Por Alberto Fuguet* Octubre 15, 2010

El oficial de inmigración peruana lee el formulario y, sin levantar la vista, murmura para sí mismo: «Escritor». Después mira al sujeto y se da cuenta de quién exactamente está frente a él.

-Buenos días. Tanto tiempo que no estaba por acá.

En efecto, son más de tres años que Mario Vargas Llosa no pisaba suelo peruano. Una década que no vive acá. Pero ahora está aquí, pisando el suelo, y las coincidencias son demasiadas: una novela sobre un dictador que, según todos, y según él, está entre lo mejor que ha escrito en años; un dictador diferente (Fujimori) que sigue en pie, aunque apenas; una segunda vuelta inédita; un candidato insólito (Toledo), casi sacado de uno de sus libros, que cuenta con todo el apoyo internacional, y con el del propio escritor que casi fue presidente y que, a última hora, fue derrotado de una manera que sólo puede ser calificada de novelesca.

-Todos los funcionarios del mundo sospechan cuando leen «Escritor» -dice-. Quizás tengan razón, ¿no? Es como para sospechar.

***

Hay un chico que espera entre los autos de la playa de estacionamientos del aeropuerto Jorge Chávez de Lima-Callao. Bajo su cara dura, cobriza, estallan unos ojos, levemente bizcos, que delatan esa furia, esas ganas, intensas, avasalladoras, senderistas, que algunos peruanos tienen de escribir. En su mano derecha David sujeta, firme, un ajado ejemplar de El pez en el agua. «El mejor manual de supervivencia literario que se haya escrito», dice. «Aquí está todo, hermano. Todo lo que necesitas saber para convertirte en escritor y no ser derrotado en el intento. Varguitas salió adelante a pesar de todo. Se convirtió en lo que quiso ser. Yo quiero lo mismo. ¿Entiendes?».

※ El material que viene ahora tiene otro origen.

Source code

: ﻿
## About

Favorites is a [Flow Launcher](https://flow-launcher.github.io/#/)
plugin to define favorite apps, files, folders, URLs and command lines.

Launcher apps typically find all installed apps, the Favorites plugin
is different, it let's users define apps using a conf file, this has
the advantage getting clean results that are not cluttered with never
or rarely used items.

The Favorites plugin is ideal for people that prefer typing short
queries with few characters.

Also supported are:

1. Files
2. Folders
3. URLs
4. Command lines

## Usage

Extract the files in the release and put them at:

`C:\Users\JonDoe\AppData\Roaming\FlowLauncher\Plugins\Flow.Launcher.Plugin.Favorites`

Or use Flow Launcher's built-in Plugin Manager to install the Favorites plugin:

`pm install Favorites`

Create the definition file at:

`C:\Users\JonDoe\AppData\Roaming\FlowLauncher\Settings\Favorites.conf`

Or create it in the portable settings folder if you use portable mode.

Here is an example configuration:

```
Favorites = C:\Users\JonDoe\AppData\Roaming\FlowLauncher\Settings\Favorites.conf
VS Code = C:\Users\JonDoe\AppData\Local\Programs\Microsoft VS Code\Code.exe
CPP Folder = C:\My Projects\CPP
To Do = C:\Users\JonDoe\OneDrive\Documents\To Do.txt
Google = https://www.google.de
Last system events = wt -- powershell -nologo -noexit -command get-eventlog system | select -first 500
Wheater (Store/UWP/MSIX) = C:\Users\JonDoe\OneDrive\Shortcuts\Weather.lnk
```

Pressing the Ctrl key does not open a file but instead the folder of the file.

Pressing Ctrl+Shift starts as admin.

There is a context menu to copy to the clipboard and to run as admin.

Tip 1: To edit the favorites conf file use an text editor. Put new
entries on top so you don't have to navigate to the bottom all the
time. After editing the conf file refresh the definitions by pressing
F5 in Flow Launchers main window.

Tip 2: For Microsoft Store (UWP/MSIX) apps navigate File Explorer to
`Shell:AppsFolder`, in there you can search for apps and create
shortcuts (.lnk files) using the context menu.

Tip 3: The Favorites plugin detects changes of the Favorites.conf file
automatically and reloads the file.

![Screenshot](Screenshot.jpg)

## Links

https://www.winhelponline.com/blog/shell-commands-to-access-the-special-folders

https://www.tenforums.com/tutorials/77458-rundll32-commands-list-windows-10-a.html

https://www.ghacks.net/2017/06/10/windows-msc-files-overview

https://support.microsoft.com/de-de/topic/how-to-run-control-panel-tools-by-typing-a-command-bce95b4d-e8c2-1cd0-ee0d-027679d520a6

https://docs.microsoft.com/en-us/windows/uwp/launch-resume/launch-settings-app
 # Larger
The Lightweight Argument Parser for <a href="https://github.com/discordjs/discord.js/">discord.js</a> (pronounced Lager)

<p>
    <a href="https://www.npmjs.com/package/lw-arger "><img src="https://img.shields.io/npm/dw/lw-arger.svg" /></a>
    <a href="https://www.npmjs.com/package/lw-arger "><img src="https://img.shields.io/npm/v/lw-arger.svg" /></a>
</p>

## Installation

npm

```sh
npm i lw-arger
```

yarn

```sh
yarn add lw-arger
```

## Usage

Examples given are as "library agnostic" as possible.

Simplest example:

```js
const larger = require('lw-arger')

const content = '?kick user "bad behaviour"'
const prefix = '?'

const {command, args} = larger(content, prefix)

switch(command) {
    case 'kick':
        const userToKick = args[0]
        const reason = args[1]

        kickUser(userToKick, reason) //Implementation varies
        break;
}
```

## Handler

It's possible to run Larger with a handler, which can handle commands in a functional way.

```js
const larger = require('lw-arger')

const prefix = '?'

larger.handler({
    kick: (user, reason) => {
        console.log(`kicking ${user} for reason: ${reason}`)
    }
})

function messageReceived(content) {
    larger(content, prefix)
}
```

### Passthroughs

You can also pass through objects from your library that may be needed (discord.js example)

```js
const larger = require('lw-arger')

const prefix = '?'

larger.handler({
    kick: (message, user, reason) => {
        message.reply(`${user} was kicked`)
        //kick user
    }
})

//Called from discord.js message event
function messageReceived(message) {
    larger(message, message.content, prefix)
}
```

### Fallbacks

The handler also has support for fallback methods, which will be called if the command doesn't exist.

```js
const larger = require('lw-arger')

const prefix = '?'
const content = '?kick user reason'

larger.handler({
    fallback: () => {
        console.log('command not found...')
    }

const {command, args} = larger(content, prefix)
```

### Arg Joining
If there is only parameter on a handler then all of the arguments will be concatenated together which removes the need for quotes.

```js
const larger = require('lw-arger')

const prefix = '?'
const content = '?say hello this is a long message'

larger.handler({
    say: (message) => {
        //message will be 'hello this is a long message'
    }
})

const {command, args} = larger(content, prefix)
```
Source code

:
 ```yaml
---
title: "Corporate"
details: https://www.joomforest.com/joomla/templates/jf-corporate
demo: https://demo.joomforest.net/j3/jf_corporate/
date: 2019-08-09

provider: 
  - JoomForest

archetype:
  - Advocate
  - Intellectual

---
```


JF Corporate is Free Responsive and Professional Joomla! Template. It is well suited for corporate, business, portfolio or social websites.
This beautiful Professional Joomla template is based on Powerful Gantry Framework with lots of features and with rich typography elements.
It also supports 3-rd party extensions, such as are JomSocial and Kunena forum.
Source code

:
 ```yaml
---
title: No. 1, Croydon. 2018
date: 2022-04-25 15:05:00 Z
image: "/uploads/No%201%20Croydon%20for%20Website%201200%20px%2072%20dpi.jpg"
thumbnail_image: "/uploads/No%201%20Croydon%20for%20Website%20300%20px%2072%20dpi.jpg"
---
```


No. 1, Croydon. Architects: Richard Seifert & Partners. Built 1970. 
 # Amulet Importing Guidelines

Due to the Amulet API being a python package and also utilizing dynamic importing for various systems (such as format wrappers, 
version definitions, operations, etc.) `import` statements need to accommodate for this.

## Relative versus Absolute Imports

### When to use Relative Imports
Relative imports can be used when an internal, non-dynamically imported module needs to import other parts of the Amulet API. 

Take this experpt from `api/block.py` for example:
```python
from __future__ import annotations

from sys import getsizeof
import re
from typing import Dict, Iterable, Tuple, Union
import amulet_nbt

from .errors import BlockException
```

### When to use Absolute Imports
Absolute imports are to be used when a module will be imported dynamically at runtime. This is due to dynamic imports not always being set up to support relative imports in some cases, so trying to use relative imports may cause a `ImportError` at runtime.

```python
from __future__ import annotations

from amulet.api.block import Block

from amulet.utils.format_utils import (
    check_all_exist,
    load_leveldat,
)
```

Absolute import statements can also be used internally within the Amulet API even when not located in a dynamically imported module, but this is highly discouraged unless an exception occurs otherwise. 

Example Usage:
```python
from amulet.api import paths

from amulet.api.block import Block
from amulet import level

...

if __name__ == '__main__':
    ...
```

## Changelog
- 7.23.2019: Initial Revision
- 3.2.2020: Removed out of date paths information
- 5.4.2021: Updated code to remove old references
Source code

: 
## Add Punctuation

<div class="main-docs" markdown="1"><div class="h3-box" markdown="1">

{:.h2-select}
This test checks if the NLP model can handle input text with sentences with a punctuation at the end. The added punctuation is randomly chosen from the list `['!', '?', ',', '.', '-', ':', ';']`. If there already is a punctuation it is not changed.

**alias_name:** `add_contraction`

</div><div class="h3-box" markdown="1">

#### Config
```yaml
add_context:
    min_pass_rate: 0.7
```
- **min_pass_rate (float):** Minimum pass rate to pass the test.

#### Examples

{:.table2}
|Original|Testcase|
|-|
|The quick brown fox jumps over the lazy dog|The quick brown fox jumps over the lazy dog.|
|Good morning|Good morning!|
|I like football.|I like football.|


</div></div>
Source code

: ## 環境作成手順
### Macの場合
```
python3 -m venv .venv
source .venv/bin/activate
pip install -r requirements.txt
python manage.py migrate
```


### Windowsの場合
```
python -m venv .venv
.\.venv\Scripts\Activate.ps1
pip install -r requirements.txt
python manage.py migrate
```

Del parque Salazar -clave en la escenografía vargasllosiana- queda poco. Lo que ahora está, en cambio, es Larcomar, un paseo-shopping, lleno de acrílico y luces, una perfecta mezcla de lo huachafo y el estilo global/tierra de nadie.

La aduana del recinto aéreo termina abruptamente y los pasajeros salen al pavimento, al estacionamiento, sin aviso previo. No es una llegada atractiva. Pero, al menos, es honesta. Esto es el Perú, de golpe. Aquí sólo los duros sobreviven. El sol desértico cae sin timidez. Unas vallas metálicas atajan a los que esperan. Cientos de personas se agolpan detrás. Hay guardias con metralletas que no se inmutan. También está la prensa. Mucha prensa. Una jauría de prensa.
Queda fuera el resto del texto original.